The number of SIM swap fraud instances in Kenya has recently increased, with Kenyans losing millions of shillings in a matter of hours.
What is SIM Swap Fraud?
SIM swap fraud occurs when criminals use your phone number to get access to your accounts by exploiting a flaw in two-factor authentication and verification.
SIM swapping occurs when scammers contact your phone’s carrier and deceive them into activating a SIM card owned by the fraudsters. When this happens, the scammers have possession of your phone number.
This means that scammers could enter your username and password when accessing your mobile wallet. The bank will then transmit a code – two-factor authentication — to your smartphone number, which you must enter to access your online account. What is the issue? Following a SIM swap, that number is now assigned to the scammers’ smartphone or other device. They can then enter your bank account using that code.
Fortunately, you can guard against SIM swapping. It’s all about avoiding scammers from discovering your logins and passwords for your online bank or credit card accounts. It also helps to be aware of the most prevalent warning signals of a SIM swap fraud.
To avoid this disastrous practice, telcos advise making sure your SIM card has an active SIM lock, use strong passwords, and keep your details away from social media.
To avoid becoming a victim of Sim Swap Fraud as a Safaricom subscriber, dial *100*100# to activate anti-swapping. As a result, your sim card will be locked from replacement/swap at MPESA Agents, this will only be sucessful when you present yourself to a nearby Safaricom shop with your original ID.

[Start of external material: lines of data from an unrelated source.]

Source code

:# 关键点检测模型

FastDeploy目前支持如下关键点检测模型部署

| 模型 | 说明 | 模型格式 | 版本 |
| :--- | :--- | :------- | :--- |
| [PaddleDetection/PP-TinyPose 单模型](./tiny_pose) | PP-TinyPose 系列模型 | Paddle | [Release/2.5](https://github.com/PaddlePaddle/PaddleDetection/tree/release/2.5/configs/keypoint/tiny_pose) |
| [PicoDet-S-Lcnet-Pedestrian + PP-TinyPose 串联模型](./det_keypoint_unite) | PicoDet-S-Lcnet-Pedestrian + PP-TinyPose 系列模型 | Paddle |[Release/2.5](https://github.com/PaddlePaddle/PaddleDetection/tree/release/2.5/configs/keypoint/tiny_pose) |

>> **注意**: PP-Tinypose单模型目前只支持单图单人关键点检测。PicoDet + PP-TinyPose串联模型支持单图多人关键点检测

Signs you are a victim of Sim Swapping
- You are unable to make calls or send SMS
Having problems sending texts or making phone calls? The first clue that you may have been a victim of SIM swapping is when your phone calls and text messages stop working. This is most likely due to criminals deactivating your SIM card and using your phone number.
- You get notified of other people’s actions
If your phone carrier alerts you that your SIM card or phone number has been activated on another device, you’ve been a victim.

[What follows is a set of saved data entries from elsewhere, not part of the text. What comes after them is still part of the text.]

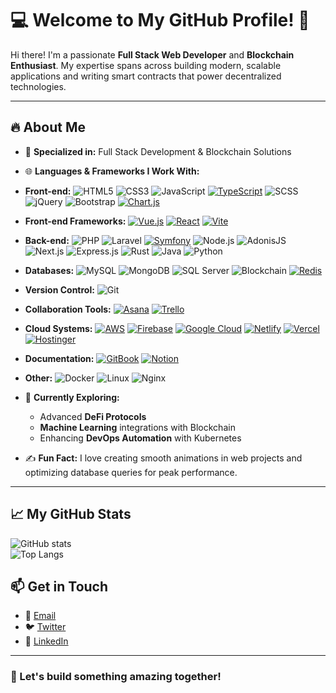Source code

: # 💻 Welcome to My GitHub Profile! 🚀

Hi there! I'm a passionate **Full Stack Web Developer** and **Blockchain Enthusiast**. My expertise spans across building modern, scalable applications and writing smart contracts that power decentralized technologies.

---

## 🔥 About Me

- 🎯 **Specialized in:** Full Stack Development & Blockchain Solutions  
- 🌐 **Languages & Frameworks I Work With:**

- **Front-end:**
  ![HTML5](https://img.shields.io/badge/HTML5-E34F26?logo=html5&logoColor=white)
  ![CSS3](https://img.shields.io/badge/CSS3-1572B6?style=for-the-badge&logo=css3&logoColor=white)
  ![JavaScript](https://img.shields.io/badge/JavaScript-F7DF1E?style=for-the-badge&logo=javascript&logoColor=black)
  [![TypeScript](https://img.shields.io/badge/TypeScript-3178C6?style=for-the-badge&logo=typescript&logoColor=fff)](#)
  ![SCSS](https://img.shields.io/badge/SCSS-CC6699?style=for-the-badge&logo=sass&logoColor=white)
  ![jQuery](https://img.shields.io/badge/jQuery-0769AD?style=for-the-badge&logo=jquery&logoColor=white)
  ![Bootstrap](https://img.shields.io/badge/Bootstrap-7952B3?style=for-the-badge&logo=bootstrap&logoColor=white)
  [![Chart.js](https://img.shields.io/badge/Chart.js-FF6384?style=for-the-badge&logo=chartdotjs&logoColor=fff)](#)

- **Front-end Frameworks:**
  [![Vue.js](https://img.shields.io/badge/Vue.js-4FC08D?style=for-the-badge&logo=vuedotjs&logoColor=fff)](#)
  [![React](https://img.shields.io/badge/React-%2320232a.svg?style=for-the-badge&logo=react&logoColor=%2361DAFB)](#)
  [![Vite](https://img.shields.io/badge/Vite-646CFF?style=for-the-badge&logo=vite&logoColor=fff)](#)

- **Back-end:**
  ![PHP](https://img.shields.io/badge/PHP-777BB4?style=for-the-badge&logo=php&logoColor=white)
  ![Laravel](https://img.shields.io/badge/Laravel-FF2D20?style=for-the-badge&logo=laravel&logoColor=white)
  [![Symfony](https://img.shields.io/badge/Symfony-black?style=for-the-badge&logo=symfony)](#)
  ![Node.js](https://img.shields.io/badge/Node.js-339933?style=for-the-badge&logo=nodedotjs&logoColor=white)
  ![AdonisJS](https://img.shields.io/badge/adonisjs-%23220052.svg?style=for-the-badge&logo=adonisjs&logoColor=white)
  ![Next.js](https://img.shields.io/badge/Next.js-000000?style=for-the-badge&logo=nextdotjs&logoColor=white)
  ![Express.js](https://img.shields.io/badge/Express.js-404D59?style=for-the-badge)
  ![Rust](https://img.shields.io/badge/Rust-000000?style=for-the-badge&logo=rust&logoColor=white)
  ![Java](https://img.shields.io/badge/Java-007396?style=for-the-badge&logo=java&logoColor=white)
  ![Python](https://img.shields.io/badge/Python-3776AB?style=for-the-badge&logo=python&logoColor=white)

- **Databases:**
  ![MySQL](https://img.shields.io/badge/MySQL-4479A1?style=for-the-badge&logo=mysql&logoColor=white)
  ![MongoDB](https://img.shields.io/badge/MongoDB-4EA94B?style=for-the-badge&logo=mongodb&logoColor=white)
  ![SQL Server](https://img.shields.io/badge/SQL%20Server-CC2927?style=for-the-badge&logo=microsoftsqlserver&logoColor=white)
  ![Blockchain](https://img.shields.io/badge/Blockchain-121D33?style=for-the-badge)
  [![Redis](https://img.shields.io/badge/Redis-%23DD0031.svg?style=for-the-badge&logo=redis&logoColor=white)](#)

- **Version Control:**
  ![Git](https://img.shields.io/badge/Git-F05032?style=for-the-badge&logo=git&logoColor=white)


- **Collaboration Tools:**
  [![Asana](https://img.shields.io/badge/Asana-F06A6A?style=for-the-badge&logo=asana&logoColor=fff)](#)
  [![Trello](https://img.shields.io/badge/Trello-0052CC?style=for-the-badge&logo=trello&logoColor=fff)](#)

- **Cloud Systems:**
  [![AWS](https://img.shields.io/badge/AWS-%23FF9900.svg?style=for-the-badge&logo=amazon-web-services&logoColor=white)](#)
  [![Firebase](https://img.shields.io/badge/Firebase-039BE5?style=for-the-badge&logo=Firebase&logoColor=white)](#)
  [![Google Cloud](https://img.shields.io/badge/Google%20Cloud-%234285F4.svg?style=for-the-badge&logo=google-cloud&logoColor=white)](#)
  [![Netlify](https://img.shields.io/badge/Netlify-%23000000.svg?style=for-the-badge&logo=netlify&logoColor=#00C7B7)](#)
  [![Vercel](https://img.shields.io/badge/Vercel-%23000000.svg?style=for-the-badge&logo=vercel&logoColor=white)](#)
  [![Hostinger](https://img.shields.io/badge/Hostinger-673DE6?style=for-the-badge&logo=hostinger&logoColor=fff)](#)

- **Documentation:**
  [![GitBook](https://img.shields.io/badge/GitBook-3884FF?style=for-the-badge&logo=gitbook&logoColor=fff)](#)
  [![Notion](https://img.shields.io/badge/Notion-000?style=for-the-badge&logo=notion&logoColor=fff)](#)

- **Other:**
  ![Docker](https://img.shields.io/badge/Docker-2496ED?style=for-the-badge&logo=docker&logoColor=white)
  ![Linux](https://img.shields.io/badge/Linux-FCC624?style=for-the-badge&logo=linux&logoColor=black)
  ![Nginx](https://img.shields.io/badge/Nginx-269539?style=for-the-badge&logo=nginx&logoColor=white)

- 🌱 **Currently Exploring:**
  - Advanced **DeFi Protocols**
  - **Machine Learning** integrations with Blockchain
  - Enhancing **DevOps Automation** with Kubernetes

- ✍️ **Fun Fact:** I love creating smooth animations in web projects and optimizing database queries for peak performance.

---

## 📈 My GitHub Stats

![GitHub stats](https://github-readme-stats.vercel.app/api?username=VisanAlex&show_icons=true&theme=tokyonight)  
![Top Langs](https://github-readme-stats.vercel.app/api/top-langs/?username=VisanAlex&layout=compact&theme=tokyonight)

## 📫 Get in Touch

- 📧 [Email](mailto:alexvisan691@gmail.com)  
- 🐦 [Twitter](https://twitter.com/qkly34)  
- 💼 [LinkedIn](https://www.linkedin.com/in/alexandru-visan-1a3b45203/)

---

### 🔗 Let's build something amazing together!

- You can’t access your accounts
If your login credentials for accounts such as your bank and credit card accounts no longer function, it’s likely that scammers have changed your passwords and usernames, possibly after stealing your phone number. Inform your bank and other agencies as soon as possible.
- You discover transactions you don’t recall doing
If you are reviewing your online credit card statement and discover multiple transactions that you do not recall making, you may be the victim of a SIM switch fraud. This indicates that fraudsters have gained access to your credit card information and exploited it to make illicit purchases. They may have accomplished this by first acquiring your phone number and then using the information supplied to it.

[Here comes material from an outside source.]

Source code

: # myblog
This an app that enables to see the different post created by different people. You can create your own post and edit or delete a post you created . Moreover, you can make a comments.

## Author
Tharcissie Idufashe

How to protect yourself from SIM Swap fraud
- Online behavior: Beware of phishing emails and other ways attackers may try to access your personal data to help them convince your bank or cell phone carrier that they are you. Don’t click on links in email messages from people you don’t know. And remember, your bank, cable provider, credit card company, or other service providers won’t ask for your personal or financial information through an email message.
- Account security: Boost your cellphone’s account security with a unique, strong password and strong security questions and answers that only you know.
- PIN codes: If your phone carrier allows you to set a separate passcode or PIN for your communications, consider doing it. It could provide an additional layer of protection.
- IDs: Don’t build your security and identity authentication solely around your phone number. This includes text messaging (SMS), which is not encrypted.
- Authentication apps: You can use an authentication app such as Google Authenticator, which gives you two-factor authentication but ties to your physical device rather than your phone number.
- Bank and mobile carrier alerts: See if your banks and mobile carrier can combine efforts, sharing their knowledge of SIM swap activity, and implementing user alerts along with additional checks when SIM cards are reissued, for instance.
- Behavioral analysis technology: Banks can use technology that analyzes customer behavior to help them discover compromised devices, warning them not to send SMS passwords.
- Call-backs: Some organizations call customers back to make sure they are who they say they are — and to catch identity thieves.